D’Carthage sidled over to where The Chancellor was working. “Indulge me then, Sir,” he persisted. “Mere company is all I beg. We are far from home, the two of us, and dear Steam is nowhere to be found. What cost a little fellowship, at your team-mate’s glad request?”

“You know well that I am here under Gala’s orders,” said The Chancellor. “She requires a new Time-Shifting Device with the utmost expediency, and some of us in the Next Four know how to obey our leader.”

“You refer of course to my ill-fated duel with that excellent knave Sword-Slicer,” D’Carthage responded smoothly, with a chortle that at least sounded good-natured. “Shame on you though, old fellow, for raising past recriminations tonight of all nights!”

Finally, The Chancellor turned to face his companion.

“I do not like you, D’Carthage,” he told the other man plainly. “Perhaps you have forgotten that on the instance you speak of, I would have tortured you without reservation had The Four Heroes not opposed Gala’s wishes? You are a dilettante fool. Your only interest is self-indulgence, and your posturing has done little lately to conceal your ineptitude and cowardice. If I must tolerate you in the name of our cause, so be it. Your society, however, I neither need nor want.”

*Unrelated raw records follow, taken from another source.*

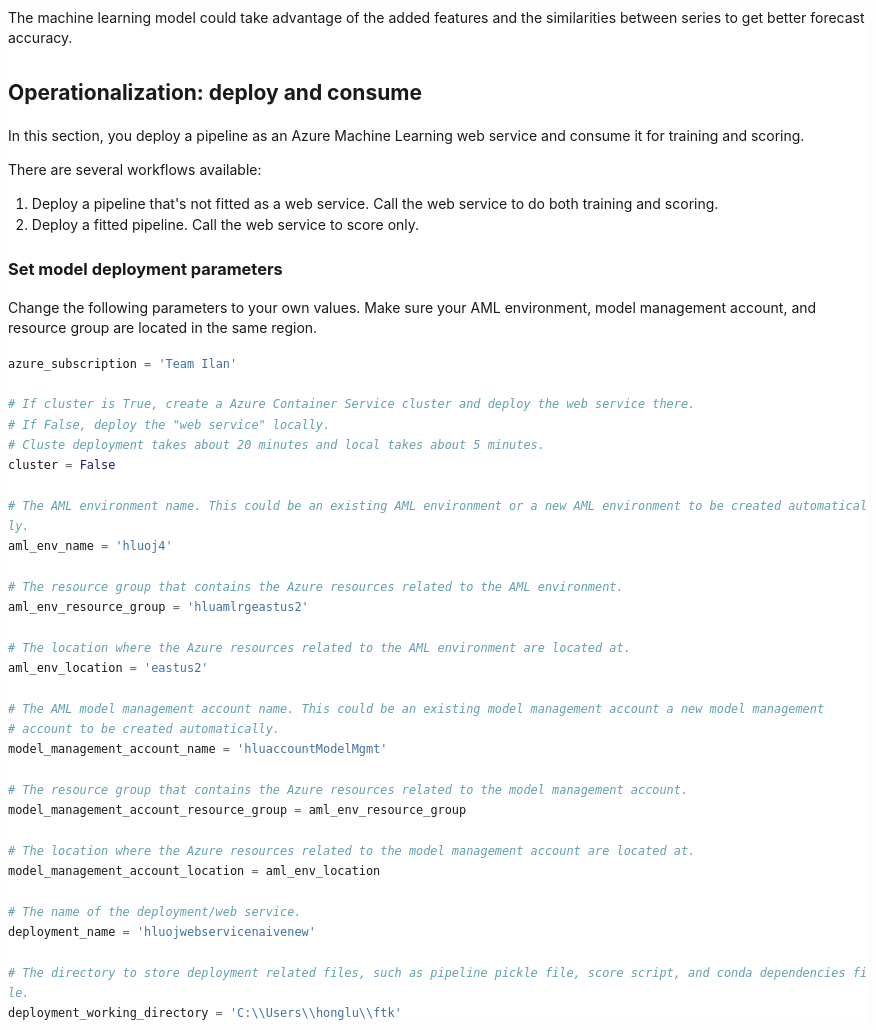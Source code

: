 
The machine learning model could take advantage of the added features and the similarities between series to get better forecast accuracy.

## Operationalization: deploy and consume

In this section, you deploy a pipeline as an Azure Machine Learning web service and consume it for training and scoring. 

There are several workflows available:
1. Deploy a pipeline that's not fitted as a web service. Call the web service to do both training and scoring.
2. Deploy a fitted pipeline. Call the web service to score only.

### Set model deployment parameters
Change the following parameters to your own values. Make sure your AML environment, model management account, and resource group are located in the same region.


```python
azure_subscription = 'Team Ilan'

# If cluster is True, create a Azure Container Service cluster and deploy the web service there.
# If False, deploy the "web service" locally.
# Cluste deployment takes about 20 minutes and local takes about 5 minutes. 
cluster = False

# The AML environment name. This could be an existing AML environment or a new AML environment to be created automatically.
aml_env_name = 'hluoj4'

# The resource group that contains the Azure resources related to the AML environment.
aml_env_resource_group = 'hluamlrgeastus2'

# The location where the Azure resources related to the AML environment are located at.
aml_env_location = 'eastus2'

# The AML model management account name. This could be an existing model management account a new model management 
# account to be created automatically. 
model_management_account_name = 'hluaccountModelMgmt'

# The resource group that contains the Azure resources related to the model management account.
model_management_account_resource_group = aml_env_resource_group

# The location where the Azure resources related to the model management account are located at.
model_management_account_location = aml_env_location

# The name of the deployment/web service.
deployment_name = 'hluojwebservicenaivenew'

# The directory to store deployment related files, such as pipeline pickle file, score script, and conda dependencies file. 
deployment_working_directory = 'C:\\Users\\honglu\\ftk'
```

So saying, he resumed his studies of the Time-Shifter. All at once D’Carthage changed. His smile remained as white and shining as before, but suddenly jovial bonhomie had become cruel triumph. When he spoke again, the aloof overtones that had previously been detectable were as stark, flagrant and insulting as anyone could wish.

“Am I then, a lover not a fighter?” he inquired of The Chancellor. “Such a durable cliché, and so true…of one of us. For who but a lover would toil so selflessly, so steadfastly, at the very task that will break his heart?”

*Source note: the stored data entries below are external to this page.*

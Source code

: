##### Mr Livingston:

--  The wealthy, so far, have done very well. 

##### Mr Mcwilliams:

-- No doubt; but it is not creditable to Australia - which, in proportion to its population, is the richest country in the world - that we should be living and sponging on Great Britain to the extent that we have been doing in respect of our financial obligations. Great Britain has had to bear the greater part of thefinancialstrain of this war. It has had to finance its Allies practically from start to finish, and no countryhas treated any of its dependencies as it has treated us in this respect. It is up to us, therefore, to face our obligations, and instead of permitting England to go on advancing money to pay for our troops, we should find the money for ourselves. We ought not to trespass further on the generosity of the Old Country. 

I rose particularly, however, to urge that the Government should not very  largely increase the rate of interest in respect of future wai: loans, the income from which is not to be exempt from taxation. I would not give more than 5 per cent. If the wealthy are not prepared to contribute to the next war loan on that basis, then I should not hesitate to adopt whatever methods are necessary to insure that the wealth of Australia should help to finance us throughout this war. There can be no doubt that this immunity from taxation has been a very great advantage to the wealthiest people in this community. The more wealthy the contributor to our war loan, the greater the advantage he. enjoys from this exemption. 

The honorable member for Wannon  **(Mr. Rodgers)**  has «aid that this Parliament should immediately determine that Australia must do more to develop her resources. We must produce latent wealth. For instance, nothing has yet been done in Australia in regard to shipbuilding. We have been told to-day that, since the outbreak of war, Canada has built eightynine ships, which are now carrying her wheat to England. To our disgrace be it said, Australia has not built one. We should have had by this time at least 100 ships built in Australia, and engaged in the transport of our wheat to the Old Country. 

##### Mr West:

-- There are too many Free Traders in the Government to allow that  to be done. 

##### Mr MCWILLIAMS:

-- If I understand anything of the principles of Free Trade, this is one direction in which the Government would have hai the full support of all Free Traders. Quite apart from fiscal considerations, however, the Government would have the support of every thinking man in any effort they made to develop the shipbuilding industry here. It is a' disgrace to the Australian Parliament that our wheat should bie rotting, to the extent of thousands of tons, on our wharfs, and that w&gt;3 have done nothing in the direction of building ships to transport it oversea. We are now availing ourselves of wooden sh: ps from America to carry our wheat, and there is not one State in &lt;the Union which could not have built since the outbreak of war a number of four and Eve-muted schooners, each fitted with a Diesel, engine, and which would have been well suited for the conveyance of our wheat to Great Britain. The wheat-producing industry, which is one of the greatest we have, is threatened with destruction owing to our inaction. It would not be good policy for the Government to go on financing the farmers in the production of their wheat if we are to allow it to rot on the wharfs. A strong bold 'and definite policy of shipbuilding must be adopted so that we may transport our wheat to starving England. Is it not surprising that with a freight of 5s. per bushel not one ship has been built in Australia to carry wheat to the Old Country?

“What is this sentimental nonsense?” The Chancellor demanded.

“Forgive me, dear fellow, but I am well acquainted with the signs – it comes of being decadent and self-indulgent,” D’Carthage informed him, his blue eyes like shards of ice. “Do you really think I cannot see? You have long been Gala’s confidant, the only one among us she trusts or even likes…but secretly you yearn to be more than that. So here and alone you slave away this Christmas Eve, following her instructions to the letter as always, despite the pain that tears at you with every bolt you tighten.”

“You know not of what you prattle,” The Chancellor retorted. His curt delivery did not beguile the other’s practiced ear.

“Sir, you are no after-dinner speaker, but in your charm and wit this evening you outdo even yourself,” stated D’Carthage. “And why should this be so, but that you know as well as I what that little toy you are fashioning is for? It is one of the means by which Gala will draw Joe closer to her. With it she can go on sharing her past with him, until he trusts her implicitly, understands at last her ways…and they can do together what they are destined to do. She needs him, if our cause is to reach fulfilment. I wonder whether you, constant soldier, will prove able to keep your feelings and our cause apart?”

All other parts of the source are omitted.